(PROBLEM TO SOLVE)
Below are several entries. Transcribe exactly those lines that fall from the one with "information." through the one with "are free to", end lines included.

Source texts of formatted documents

= = =

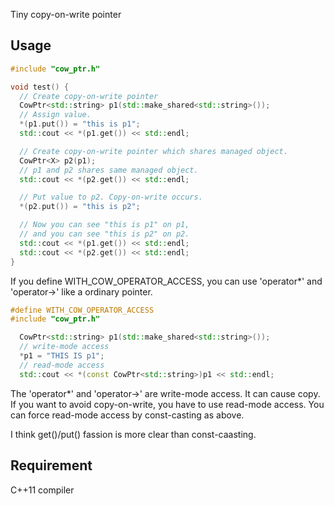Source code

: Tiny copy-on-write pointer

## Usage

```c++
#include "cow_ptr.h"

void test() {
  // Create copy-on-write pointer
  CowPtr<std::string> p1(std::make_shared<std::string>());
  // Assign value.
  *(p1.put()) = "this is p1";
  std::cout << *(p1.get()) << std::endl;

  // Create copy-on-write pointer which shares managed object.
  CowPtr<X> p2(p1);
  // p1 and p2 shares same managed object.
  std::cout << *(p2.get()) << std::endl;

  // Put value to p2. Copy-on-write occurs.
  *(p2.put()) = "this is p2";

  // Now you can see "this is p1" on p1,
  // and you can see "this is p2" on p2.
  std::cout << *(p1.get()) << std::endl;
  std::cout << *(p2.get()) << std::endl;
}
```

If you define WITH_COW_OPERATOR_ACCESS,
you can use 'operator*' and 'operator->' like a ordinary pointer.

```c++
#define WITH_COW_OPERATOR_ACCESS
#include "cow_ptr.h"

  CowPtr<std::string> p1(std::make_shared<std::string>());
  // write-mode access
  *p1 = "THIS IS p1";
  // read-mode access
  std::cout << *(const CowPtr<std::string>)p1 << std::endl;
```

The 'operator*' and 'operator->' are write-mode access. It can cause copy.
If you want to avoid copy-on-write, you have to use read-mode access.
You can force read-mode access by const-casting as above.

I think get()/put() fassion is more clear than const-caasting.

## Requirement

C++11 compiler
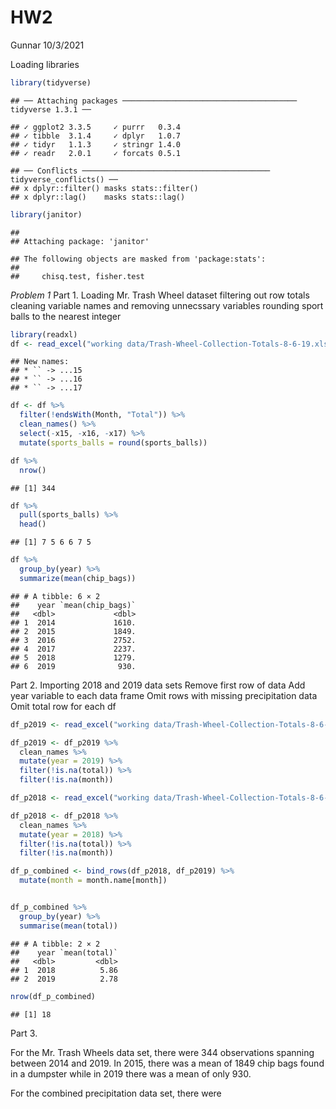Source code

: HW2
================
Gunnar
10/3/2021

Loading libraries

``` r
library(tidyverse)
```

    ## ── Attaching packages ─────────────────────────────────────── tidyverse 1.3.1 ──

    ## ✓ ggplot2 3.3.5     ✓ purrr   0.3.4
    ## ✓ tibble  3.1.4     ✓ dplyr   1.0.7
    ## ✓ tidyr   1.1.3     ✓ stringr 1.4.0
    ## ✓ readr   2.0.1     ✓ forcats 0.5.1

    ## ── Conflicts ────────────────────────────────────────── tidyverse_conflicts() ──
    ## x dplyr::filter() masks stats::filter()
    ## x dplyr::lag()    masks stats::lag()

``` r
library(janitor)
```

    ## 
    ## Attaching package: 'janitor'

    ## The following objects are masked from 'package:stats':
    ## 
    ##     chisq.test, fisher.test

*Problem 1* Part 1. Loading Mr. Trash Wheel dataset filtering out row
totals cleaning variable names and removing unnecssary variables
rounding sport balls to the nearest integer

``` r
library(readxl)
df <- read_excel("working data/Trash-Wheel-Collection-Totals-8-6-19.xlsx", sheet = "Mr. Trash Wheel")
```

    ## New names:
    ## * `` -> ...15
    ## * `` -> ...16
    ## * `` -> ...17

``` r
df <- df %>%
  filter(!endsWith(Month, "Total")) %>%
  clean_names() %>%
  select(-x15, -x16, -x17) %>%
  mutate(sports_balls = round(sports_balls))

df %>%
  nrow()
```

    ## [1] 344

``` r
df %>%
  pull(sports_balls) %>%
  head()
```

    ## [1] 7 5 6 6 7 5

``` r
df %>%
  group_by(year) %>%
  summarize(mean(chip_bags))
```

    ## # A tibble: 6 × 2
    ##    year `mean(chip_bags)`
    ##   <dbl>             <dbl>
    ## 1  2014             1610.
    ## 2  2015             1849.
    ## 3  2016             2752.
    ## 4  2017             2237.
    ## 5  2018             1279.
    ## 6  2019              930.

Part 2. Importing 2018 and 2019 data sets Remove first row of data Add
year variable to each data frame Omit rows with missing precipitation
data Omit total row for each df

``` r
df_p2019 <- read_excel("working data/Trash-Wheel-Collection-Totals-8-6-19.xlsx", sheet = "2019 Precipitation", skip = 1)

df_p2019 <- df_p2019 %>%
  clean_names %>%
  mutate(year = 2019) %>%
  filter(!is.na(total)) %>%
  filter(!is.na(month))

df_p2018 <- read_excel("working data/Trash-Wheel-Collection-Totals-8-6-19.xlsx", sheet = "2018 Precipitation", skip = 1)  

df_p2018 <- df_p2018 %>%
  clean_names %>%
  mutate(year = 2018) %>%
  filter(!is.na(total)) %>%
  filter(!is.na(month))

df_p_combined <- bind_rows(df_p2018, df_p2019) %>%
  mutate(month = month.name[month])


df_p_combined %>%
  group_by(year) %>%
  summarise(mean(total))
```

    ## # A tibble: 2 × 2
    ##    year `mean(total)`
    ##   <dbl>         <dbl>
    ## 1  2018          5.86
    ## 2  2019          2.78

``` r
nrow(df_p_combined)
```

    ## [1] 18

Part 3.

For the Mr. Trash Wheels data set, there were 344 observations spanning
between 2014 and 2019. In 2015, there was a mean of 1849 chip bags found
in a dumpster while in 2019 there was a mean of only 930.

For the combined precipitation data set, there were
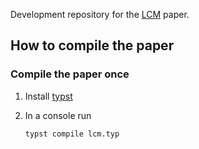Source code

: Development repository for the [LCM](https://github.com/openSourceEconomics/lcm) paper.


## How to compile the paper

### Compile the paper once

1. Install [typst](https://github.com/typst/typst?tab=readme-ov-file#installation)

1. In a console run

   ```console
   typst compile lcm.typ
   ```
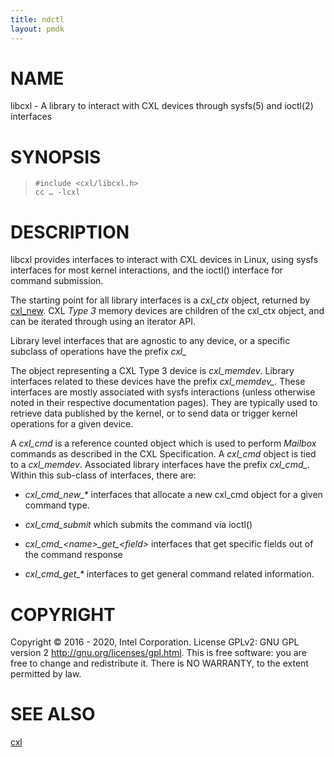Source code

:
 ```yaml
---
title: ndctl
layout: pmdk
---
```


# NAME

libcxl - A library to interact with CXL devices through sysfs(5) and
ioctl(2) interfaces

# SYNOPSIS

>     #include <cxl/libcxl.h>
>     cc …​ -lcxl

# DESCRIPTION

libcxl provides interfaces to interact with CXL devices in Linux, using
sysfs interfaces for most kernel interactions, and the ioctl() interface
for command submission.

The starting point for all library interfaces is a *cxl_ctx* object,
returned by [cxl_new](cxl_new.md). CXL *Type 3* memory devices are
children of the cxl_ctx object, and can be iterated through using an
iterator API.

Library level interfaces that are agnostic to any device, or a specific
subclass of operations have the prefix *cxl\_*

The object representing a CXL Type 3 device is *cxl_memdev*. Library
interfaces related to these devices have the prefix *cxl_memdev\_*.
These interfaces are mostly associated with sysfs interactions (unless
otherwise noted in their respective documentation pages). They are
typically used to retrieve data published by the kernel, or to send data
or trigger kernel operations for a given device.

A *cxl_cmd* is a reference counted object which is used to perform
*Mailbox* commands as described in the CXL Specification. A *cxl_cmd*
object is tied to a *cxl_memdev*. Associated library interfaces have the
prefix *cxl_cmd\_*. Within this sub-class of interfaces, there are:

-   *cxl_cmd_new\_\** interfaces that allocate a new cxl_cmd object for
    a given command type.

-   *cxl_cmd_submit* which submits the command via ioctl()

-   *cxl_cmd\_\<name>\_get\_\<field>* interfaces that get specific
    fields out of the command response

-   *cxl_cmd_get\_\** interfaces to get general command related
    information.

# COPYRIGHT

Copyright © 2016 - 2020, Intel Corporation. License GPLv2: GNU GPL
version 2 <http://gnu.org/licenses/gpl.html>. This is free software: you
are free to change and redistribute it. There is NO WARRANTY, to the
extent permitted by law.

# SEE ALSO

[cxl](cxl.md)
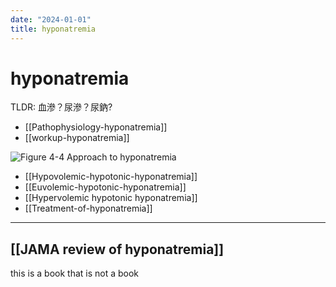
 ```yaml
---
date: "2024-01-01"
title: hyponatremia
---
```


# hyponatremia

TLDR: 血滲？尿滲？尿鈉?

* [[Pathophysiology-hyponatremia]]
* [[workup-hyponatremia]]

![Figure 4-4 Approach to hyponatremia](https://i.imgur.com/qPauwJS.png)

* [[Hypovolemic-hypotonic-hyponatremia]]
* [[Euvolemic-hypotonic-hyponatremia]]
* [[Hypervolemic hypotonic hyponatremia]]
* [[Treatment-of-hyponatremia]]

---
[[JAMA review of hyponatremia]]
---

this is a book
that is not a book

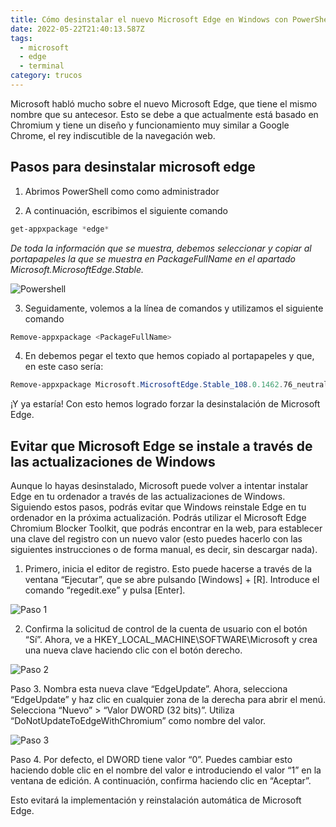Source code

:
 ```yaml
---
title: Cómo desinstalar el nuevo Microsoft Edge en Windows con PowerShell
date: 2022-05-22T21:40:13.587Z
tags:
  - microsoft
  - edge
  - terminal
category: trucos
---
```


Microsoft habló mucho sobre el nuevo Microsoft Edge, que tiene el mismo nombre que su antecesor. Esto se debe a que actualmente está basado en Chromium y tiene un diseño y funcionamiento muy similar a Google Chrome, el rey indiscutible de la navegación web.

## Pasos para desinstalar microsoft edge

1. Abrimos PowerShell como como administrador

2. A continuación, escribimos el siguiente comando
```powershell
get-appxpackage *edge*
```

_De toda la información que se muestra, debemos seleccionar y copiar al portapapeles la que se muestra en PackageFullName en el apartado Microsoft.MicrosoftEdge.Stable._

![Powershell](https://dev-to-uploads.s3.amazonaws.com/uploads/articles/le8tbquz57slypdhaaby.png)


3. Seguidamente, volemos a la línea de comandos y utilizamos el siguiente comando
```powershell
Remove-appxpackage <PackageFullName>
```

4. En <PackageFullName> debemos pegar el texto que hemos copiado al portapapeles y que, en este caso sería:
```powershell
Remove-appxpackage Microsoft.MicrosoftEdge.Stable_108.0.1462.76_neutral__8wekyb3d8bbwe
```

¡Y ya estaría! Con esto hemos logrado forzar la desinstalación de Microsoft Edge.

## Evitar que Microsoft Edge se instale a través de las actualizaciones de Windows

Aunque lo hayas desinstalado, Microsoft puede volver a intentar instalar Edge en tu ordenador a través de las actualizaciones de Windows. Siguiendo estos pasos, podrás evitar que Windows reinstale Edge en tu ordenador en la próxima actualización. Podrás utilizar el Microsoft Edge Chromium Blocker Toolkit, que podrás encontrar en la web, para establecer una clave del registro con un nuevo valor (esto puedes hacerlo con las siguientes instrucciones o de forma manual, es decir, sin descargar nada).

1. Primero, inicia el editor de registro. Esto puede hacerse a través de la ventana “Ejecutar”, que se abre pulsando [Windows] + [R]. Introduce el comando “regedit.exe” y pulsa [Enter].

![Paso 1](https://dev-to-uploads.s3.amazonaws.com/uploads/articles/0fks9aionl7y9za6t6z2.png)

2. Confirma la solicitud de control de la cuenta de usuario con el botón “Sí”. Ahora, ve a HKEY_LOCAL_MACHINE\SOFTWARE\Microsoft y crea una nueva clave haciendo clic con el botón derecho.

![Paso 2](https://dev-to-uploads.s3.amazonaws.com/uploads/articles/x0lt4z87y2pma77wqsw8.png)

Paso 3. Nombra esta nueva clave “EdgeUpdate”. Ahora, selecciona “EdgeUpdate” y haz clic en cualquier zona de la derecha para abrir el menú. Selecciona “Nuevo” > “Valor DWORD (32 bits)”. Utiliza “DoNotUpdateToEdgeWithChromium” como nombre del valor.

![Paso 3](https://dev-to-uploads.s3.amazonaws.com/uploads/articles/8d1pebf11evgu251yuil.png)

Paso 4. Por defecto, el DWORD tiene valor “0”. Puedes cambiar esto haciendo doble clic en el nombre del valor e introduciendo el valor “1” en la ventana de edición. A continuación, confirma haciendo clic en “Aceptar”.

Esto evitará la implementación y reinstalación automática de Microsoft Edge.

= = =

(REPLY TO THE EXERCISE)
    information.

# COPYRIGHT

Copyright © 2016 - 2020, Intel Corporation. License GPLv2: GNU GPL
version 2 <http://gnu.org/licenses/gpl.html>. This is free software: you
are free to change and redistribute it. There is NO WARRANTY, to the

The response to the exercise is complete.